[Extracted data entries]
--*--
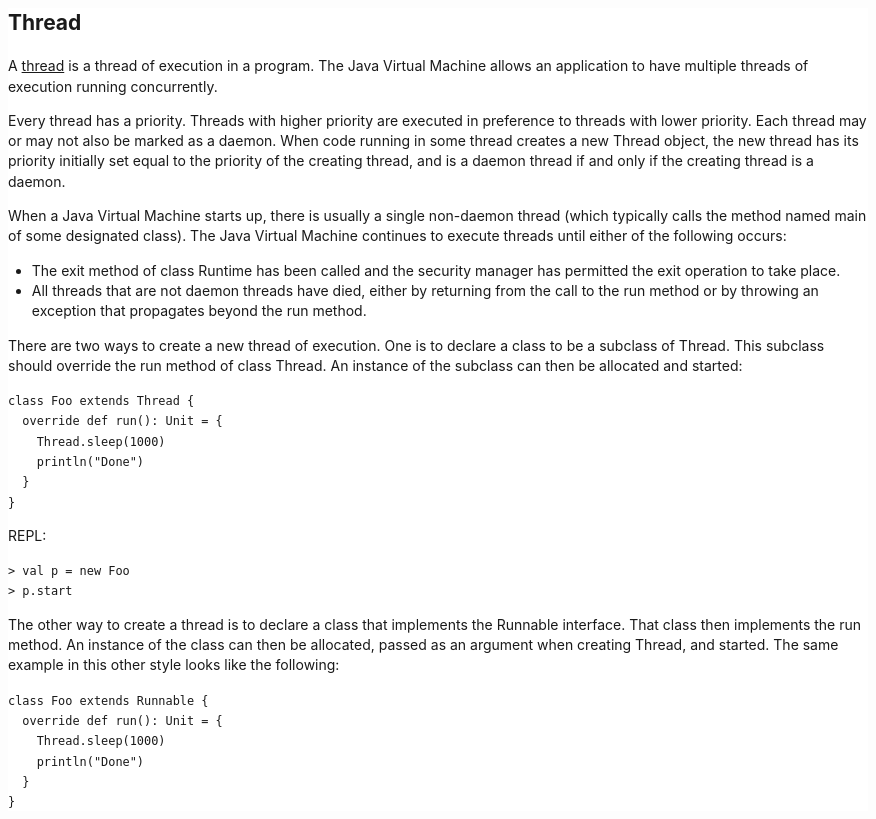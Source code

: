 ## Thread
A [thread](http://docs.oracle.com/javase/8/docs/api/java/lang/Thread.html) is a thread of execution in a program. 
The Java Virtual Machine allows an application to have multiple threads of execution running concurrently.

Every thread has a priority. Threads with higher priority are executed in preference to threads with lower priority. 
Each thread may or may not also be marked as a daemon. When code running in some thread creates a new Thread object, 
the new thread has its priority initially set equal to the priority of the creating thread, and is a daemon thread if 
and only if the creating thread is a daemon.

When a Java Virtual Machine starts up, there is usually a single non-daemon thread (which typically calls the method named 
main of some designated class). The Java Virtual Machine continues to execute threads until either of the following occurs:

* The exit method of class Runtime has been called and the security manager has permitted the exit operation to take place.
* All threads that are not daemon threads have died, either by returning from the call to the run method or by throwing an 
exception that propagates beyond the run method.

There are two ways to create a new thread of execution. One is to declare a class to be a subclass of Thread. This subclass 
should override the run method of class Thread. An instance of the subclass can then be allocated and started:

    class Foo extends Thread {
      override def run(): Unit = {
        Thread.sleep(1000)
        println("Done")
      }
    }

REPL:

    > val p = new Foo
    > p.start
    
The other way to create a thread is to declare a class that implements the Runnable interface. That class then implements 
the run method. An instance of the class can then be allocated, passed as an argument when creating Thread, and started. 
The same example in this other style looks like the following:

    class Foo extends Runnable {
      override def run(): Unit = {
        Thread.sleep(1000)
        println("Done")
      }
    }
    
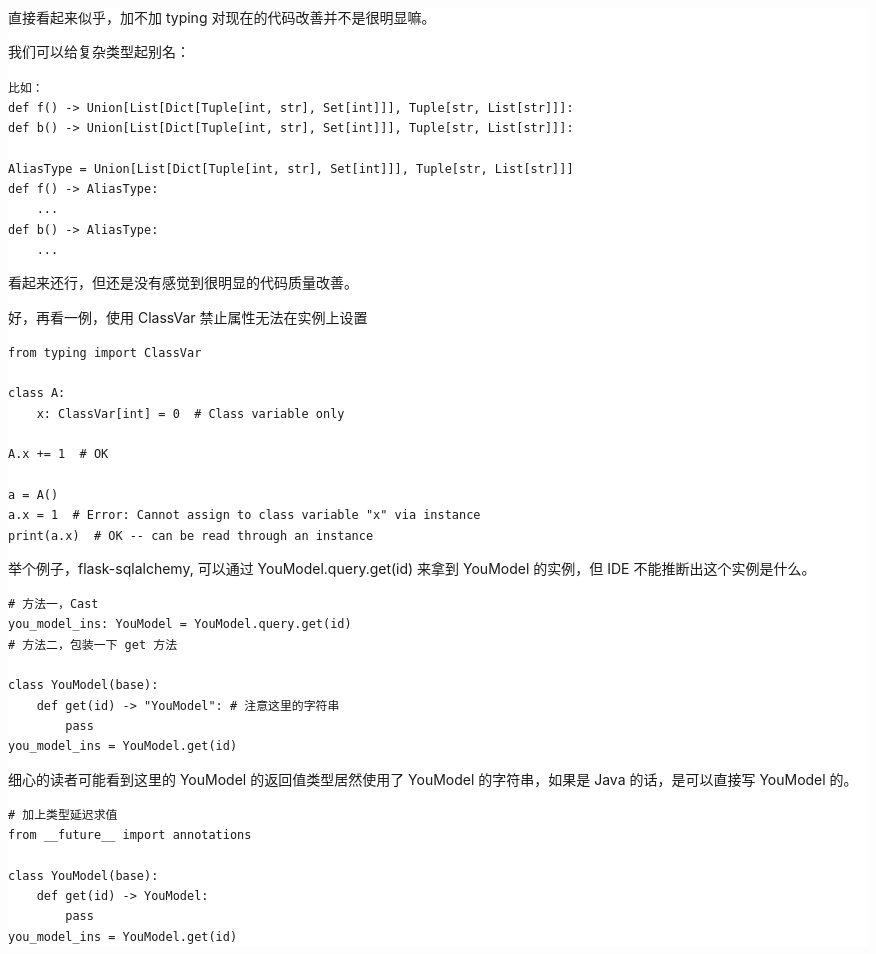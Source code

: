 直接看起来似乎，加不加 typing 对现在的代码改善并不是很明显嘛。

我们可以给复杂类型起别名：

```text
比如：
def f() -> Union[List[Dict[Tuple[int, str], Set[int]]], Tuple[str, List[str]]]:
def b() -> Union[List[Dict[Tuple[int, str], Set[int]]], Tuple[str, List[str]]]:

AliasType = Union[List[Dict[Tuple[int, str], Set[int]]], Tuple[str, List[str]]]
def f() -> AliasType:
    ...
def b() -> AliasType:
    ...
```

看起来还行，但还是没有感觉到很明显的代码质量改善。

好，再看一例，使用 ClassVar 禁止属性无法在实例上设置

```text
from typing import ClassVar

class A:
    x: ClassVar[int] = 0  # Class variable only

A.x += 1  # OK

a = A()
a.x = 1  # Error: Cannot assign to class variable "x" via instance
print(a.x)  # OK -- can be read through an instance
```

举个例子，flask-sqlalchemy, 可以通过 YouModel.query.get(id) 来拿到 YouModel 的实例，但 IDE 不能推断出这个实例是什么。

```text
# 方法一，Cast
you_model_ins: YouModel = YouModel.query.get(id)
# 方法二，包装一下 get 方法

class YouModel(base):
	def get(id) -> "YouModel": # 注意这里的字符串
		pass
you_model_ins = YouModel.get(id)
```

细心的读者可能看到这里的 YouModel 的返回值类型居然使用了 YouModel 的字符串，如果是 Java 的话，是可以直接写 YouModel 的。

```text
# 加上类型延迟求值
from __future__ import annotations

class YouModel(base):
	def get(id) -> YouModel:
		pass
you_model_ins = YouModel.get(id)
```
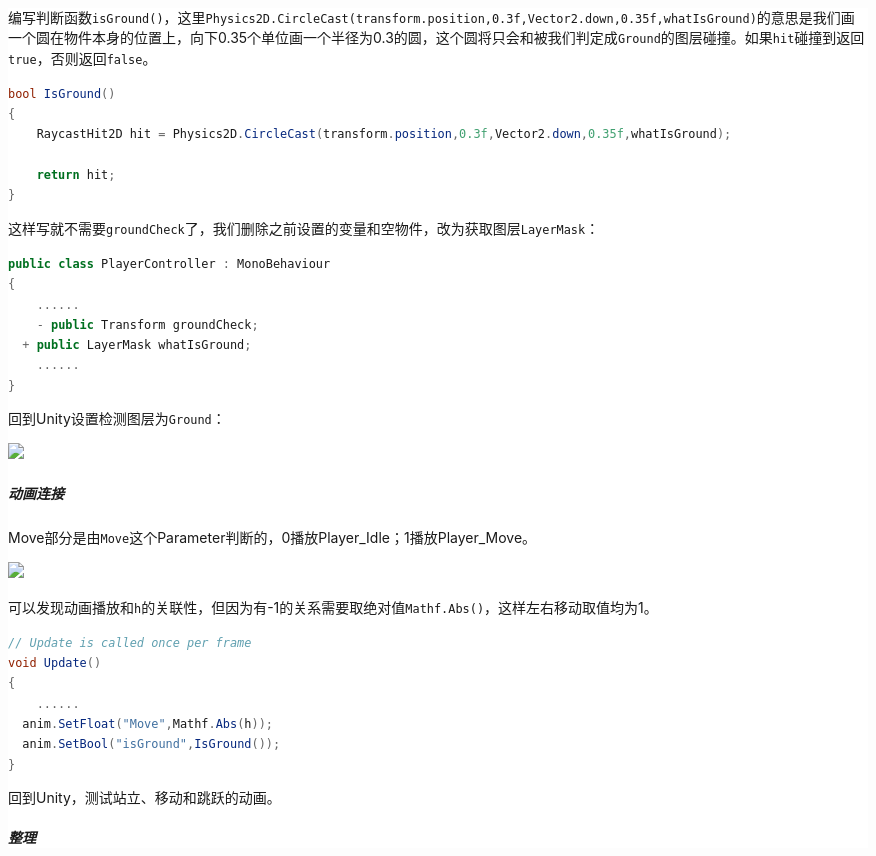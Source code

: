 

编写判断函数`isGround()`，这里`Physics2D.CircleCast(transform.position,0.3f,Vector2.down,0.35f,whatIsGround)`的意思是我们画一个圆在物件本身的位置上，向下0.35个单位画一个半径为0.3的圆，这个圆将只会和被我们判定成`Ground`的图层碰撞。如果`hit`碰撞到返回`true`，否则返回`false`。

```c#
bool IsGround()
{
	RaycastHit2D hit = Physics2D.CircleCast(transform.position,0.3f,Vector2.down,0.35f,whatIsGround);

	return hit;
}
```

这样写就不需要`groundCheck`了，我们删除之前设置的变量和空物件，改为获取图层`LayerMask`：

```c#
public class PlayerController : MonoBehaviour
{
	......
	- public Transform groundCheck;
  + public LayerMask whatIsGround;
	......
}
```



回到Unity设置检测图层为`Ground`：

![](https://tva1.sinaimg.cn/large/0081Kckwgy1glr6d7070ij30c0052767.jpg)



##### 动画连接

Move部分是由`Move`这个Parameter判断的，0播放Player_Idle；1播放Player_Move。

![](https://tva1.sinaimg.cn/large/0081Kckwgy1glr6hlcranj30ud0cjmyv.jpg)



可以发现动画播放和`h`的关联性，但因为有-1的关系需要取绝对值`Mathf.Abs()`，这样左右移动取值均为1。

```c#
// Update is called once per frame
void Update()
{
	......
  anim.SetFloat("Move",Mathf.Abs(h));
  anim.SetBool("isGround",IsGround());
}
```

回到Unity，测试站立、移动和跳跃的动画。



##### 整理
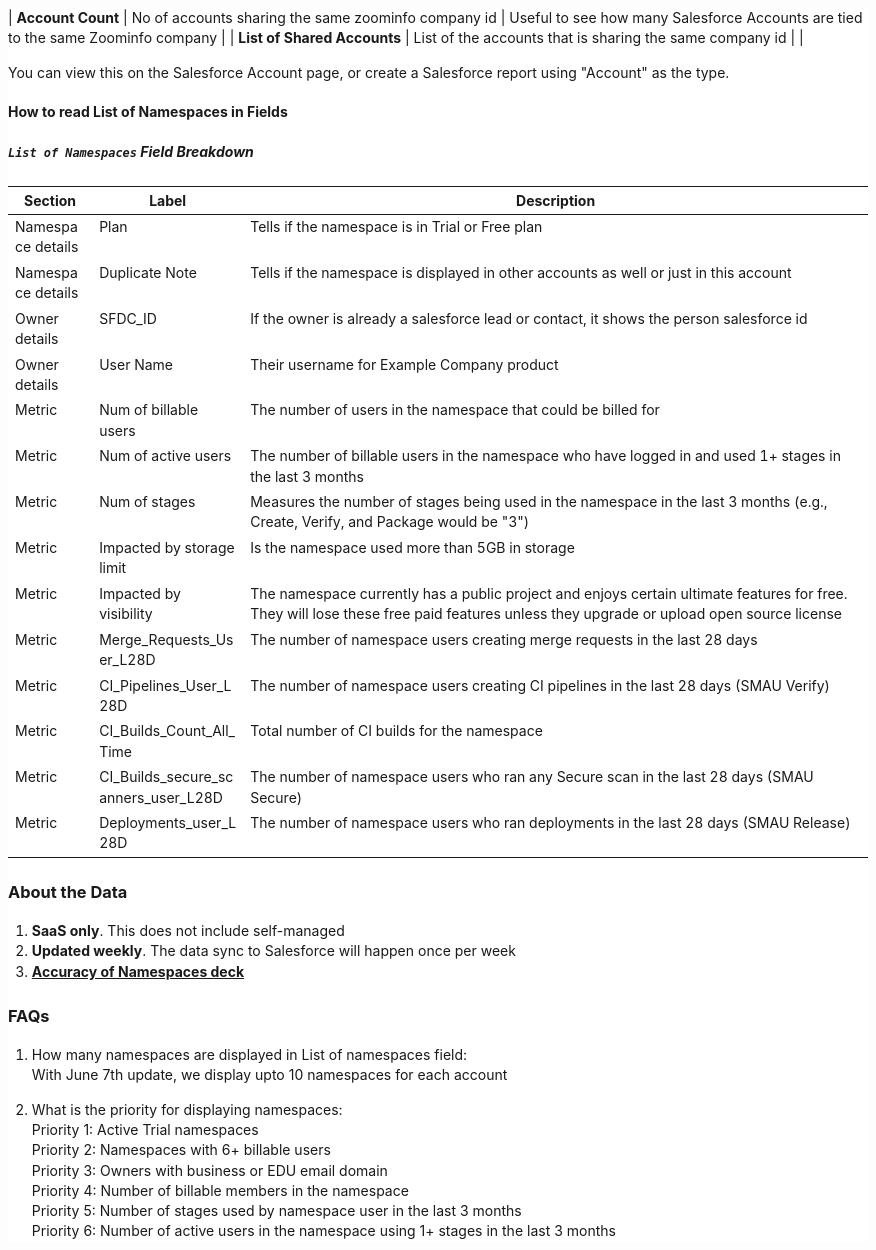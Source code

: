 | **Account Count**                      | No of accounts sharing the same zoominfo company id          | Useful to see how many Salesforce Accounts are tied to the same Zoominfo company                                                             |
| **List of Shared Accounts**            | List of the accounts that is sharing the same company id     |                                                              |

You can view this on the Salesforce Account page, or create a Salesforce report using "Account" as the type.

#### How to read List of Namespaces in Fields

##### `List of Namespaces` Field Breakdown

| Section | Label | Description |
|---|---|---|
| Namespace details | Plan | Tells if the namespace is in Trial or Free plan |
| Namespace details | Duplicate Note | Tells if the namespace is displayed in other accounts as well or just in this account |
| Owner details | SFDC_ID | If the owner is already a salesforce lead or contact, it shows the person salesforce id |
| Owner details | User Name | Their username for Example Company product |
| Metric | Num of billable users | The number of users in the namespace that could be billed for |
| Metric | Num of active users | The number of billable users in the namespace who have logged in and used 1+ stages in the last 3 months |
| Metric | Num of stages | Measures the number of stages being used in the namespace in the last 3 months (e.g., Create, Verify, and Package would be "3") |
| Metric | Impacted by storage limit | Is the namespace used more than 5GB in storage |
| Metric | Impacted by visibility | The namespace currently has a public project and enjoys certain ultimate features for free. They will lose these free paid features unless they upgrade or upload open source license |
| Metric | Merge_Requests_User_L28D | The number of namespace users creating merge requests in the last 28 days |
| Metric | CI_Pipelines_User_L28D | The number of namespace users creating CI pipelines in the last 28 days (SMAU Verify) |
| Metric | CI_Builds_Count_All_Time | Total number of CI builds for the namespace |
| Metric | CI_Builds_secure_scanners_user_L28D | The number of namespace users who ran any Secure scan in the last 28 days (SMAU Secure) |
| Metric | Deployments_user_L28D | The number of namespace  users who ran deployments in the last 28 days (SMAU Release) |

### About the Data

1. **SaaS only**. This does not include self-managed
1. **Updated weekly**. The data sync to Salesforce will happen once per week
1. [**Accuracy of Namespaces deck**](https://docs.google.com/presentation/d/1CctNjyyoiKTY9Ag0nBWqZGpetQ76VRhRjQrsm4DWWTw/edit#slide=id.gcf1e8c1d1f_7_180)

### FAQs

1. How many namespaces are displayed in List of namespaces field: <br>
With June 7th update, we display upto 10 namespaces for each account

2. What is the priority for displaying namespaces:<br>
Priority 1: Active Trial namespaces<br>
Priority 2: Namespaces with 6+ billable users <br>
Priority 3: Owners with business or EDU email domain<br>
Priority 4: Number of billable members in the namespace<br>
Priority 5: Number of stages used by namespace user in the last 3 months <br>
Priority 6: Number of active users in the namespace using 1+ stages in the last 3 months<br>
--*--
• _PROBLEM DETAILS_:
The exact lines from the beginning of the data through the one that contains "to take place." must be given again, both ends included, and pictures must be left out.

• _THE COMPLETED TASK_:
Source code

: ## Thread
A [thread](http://docs.oracle.com/javase/8/docs/api/java/lang/Thread.html) is a thread of execution in a program. 
The Java Virtual Machine allows an application to have multiple threads of execution running concurrently.

Every thread has a priority. Threads with higher priority are executed in preference to threads with lower priority. 
Each thread may or may not also be marked as a daemon. When code running in some thread creates a new Thread object, 
the new thread has its priority initially set equal to the priority of the creating thread, and is a daemon thread if 
and only if the creating thread is a daemon.

When a Java Virtual Machine starts up, there is usually a single non-daemon thread (which typically calls the method named 
main of some designated class). The Java Virtual Machine continues to execute threads until either of the following occurs:

* The exit method of class Runtime has been called and the security manager has permitted the exit operation to take place.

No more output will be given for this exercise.